Former Israeli government adviser Daniel Levy tells Al Jazeera that the $3.5bn US military finance package for Israel shows the “dishonesty and duplicity of the US administration”.

The US government “has been telling us that the only problem is Hamas” but now it is beginning to acknowledge “deceit” in the fact that Netanyahu does “not want the ceasefire”, Levy said.

He said the US government is showing “humiliating weakness” when it stated that Biden “got really angry” with Netanyahu but then handed him $3.5bn in arms.

“We have to see that it’s not just weakness. It’s also ideological alignment. The US government is the guarantor of the axis of Zionist extremism,” he said. “They may not like some of the details, but this is what they are backing.”

Levy said US support of Israel plays into geopolitical tensions when Washington warns Iran not to arm its proxies but at the same time continues to support Israel and, therefore, contributes to regional instability.


US ‘deeply concerned’ about deadly Israeli strike on Gaza school

The White House has said it was “deeply concerned” about an Israeli air strike on a Gaza City school compound that has killed around 100 people.

This comes after a US Department of State spokesperson announced on Friday that Washington would send an additional $3.5bn to Israel to spend on US-made weapons and military equipment.

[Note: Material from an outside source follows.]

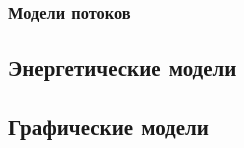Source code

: 

\subsubsection{Модели потоков}


\subsection{Энергетические модели}



\subsection{Графические модели}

President Biden has faced months of public pressure to cut off the supply of weapons to Israel amid its war on Gaza, which has killed more than 39,700 Palestinians since October last year.

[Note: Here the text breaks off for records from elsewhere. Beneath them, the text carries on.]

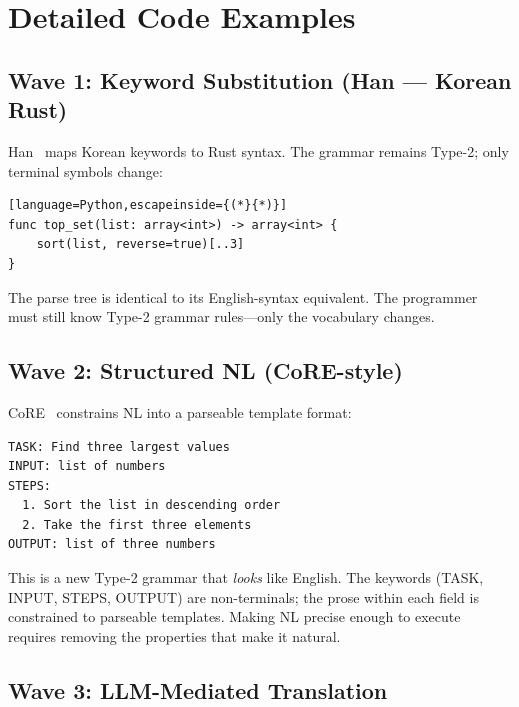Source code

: \documentclass[11pt]{article}
\theoremstyle{definition}
\begin{document}

\appendix

\section{Detailed Code Examples}\label{app:code}

\subsection{Wave 1: Keyword Substitution (Han --- Korean Rust)}

Han~\cite{han2025} maps Korean keywords to Rust syntax. The grammar remains Type-2; only terminal symbols change:

\begin{lstlisting}[language=Python,escapeinside={(*}{*)}]
func top_set(list: array<int>) -> array<int> {
    sort(list, reverse=true)[..3]
}
\end{lstlisting}

The parse tree is identical to its English-syntax equivalent. The programmer must still know Type-2 grammar rules---only the vocabulary changes.

\subsection{Wave 2: Structured NL (CoRE-style)}

CoRE~\cite{core2025} constrains NL into a parseable template format:

\begin{lstlisting}
TASK: Find three largest values
INPUT: list of numbers
STEPS:
  1. Sort the list in descending order
  2. Take the first three elements
OUTPUT: list of three numbers
\end{lstlisting}

This is a new Type-2 grammar that \emph{looks} like English. The keywords (TASK, INPUT, STEPS, OUTPUT) are non-terminals; the prose within each field is constrained to parseable templates. Making NL precise enough to execute requires removing the properties that make it natural.

\subsection{Wave 3: LLM-Mediated Translation}
\end{document}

Deeply concerned the news came out.

Biden must respond to Israel’s ‘act of state terrorism’: CAIR

The Council on American Islamic Relations says the Israeli attack on the Gaza City school was not only an attack on Palestinians but an attack on their religion – especially as it occurred during dawn prayers.

“If President Biden gives a damn about human life, he will respond to this act of state terrorism by immediately stopping the flow of weapons to the Israeli government and forcing Netanyahu to agree to the ceasefire deal that he keeps sabotaging,” the US-based civil rights group said.

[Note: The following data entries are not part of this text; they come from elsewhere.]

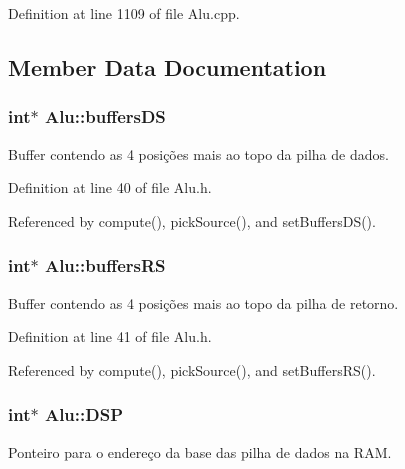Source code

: Definition at line 1109 of file Alu.\+cpp.



\subsection{Member Data Documentation}
\hypertarget{classAlu_a259ee7ef49be47158d26c8c3a0ae1feb}{
\subsubsection[{buffers\+D\+S}]{\setlength{\rightskip}{0pt plus 5cm}int$\ast$ Alu\+::buffers\+D\+S\hspace{0.3cm}{\ttfamily [private]}}}\label{classAlu_a259ee7ef49be47158d26c8c3a0ae1feb}
Buffer contendo as 4 posições mais ao topo da pilha de dados. 

Definition at line 40 of file Alu.\+h.



Referenced by compute(), pick\+Source(), and set\+Buffers\+D\+S().

\hypertarget{classAlu_a4b54db20f10aed5d7d70378b5c9a77fd}{
\subsubsection[{buffers\+R\+S}]{\setlength{\rightskip}{0pt plus 5cm}int$\ast$ Alu\+::buffers\+R\+S\hspace{0.3cm}{\ttfamily [private]}}}\label{classAlu_a4b54db20f10aed5d7d70378b5c9a77fd}
Buffer contendo as 4 posições mais ao topo da pilha de retorno. 

Definition at line 41 of file Alu.\+h.



Referenced by compute(), pick\+Source(), and set\+Buffers\+R\+S().

\hypertarget{classAlu_aea20506a48d2027cd27a0c2aec32a4c7}{
\subsubsection[{D\+S\+P}]{\setlength{\rightskip}{0pt plus 5cm}int$\ast$ Alu\+::\+D\+S\+P\hspace{0.3cm}{\ttfamily [private]}}}\label{classAlu_aea20506a48d2027cd27a0c2aec32a4c7}
Ponteiro para o endereço da base das pilha de dados na R\+A\+M.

Translation: Attempting to collect the remains of the victims of the massacre of the al-Tabin school.


Israeli military ‘falsely claimed’ school bombing victims were Hamas

A Palestinian national and chairman of the Geneva-based Euro-Mediterranean Human Rights Monitor says the Israeli military is trying to frame innocent citizens as fighters to justify its latest massacre in Gaza.

Ramy Abdul wrote in a post on X that he and colleagues have identified at least nine Palestinians who were falsely alleged to be members of Hamas and the Palestinian Islamic Jihad by the Israeli military.

One of the killed was an imam at the mosque that was bombed, another was a university professor and a third “had a serious dispute with Hamas”, he writes.